[[ DATA EXTRACTS open ]]

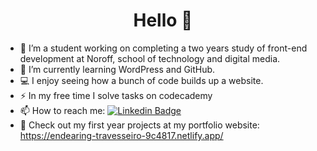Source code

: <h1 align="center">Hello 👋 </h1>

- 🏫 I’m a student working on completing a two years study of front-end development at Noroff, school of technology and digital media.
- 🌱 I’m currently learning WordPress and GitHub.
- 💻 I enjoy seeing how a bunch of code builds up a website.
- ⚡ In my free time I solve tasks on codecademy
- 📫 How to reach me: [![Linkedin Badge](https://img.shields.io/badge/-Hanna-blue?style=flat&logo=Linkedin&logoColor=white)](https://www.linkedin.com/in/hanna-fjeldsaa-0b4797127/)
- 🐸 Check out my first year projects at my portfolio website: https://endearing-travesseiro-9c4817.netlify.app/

[[ DATA EXTRACTS closed ]]

> _WORK TO COMPLETE_: In your answer, repeat all the entries exactly, but leave out the pictures.

> _ANSWER SPACE_:
Source code

: <h1 align="center">Hello 👋 </h1>

- 🏫 I’m a student working on completing a two years study of front-end development at Noroff, school of technology and digital media.
- 🌱 I’m currently learning WordPress and GitHub.
- 💻 I enjoy seeing how a bunch of code builds up a website.
- ⚡ In my free time I solve tasks on codecademy
- 📫 How to reach me: [![Linkedin Badge](https://img.shields.io/badge/-Hanna-blue?style=flat&logo=Linkedin&logoColor=white)](https://www.linkedin.com/in/hanna-fjeldsaa-0b4797127/)
- 🐸 Check out my first year projects at my portfolio website: https://endearing-travesseiro-9c4817.netlify.app/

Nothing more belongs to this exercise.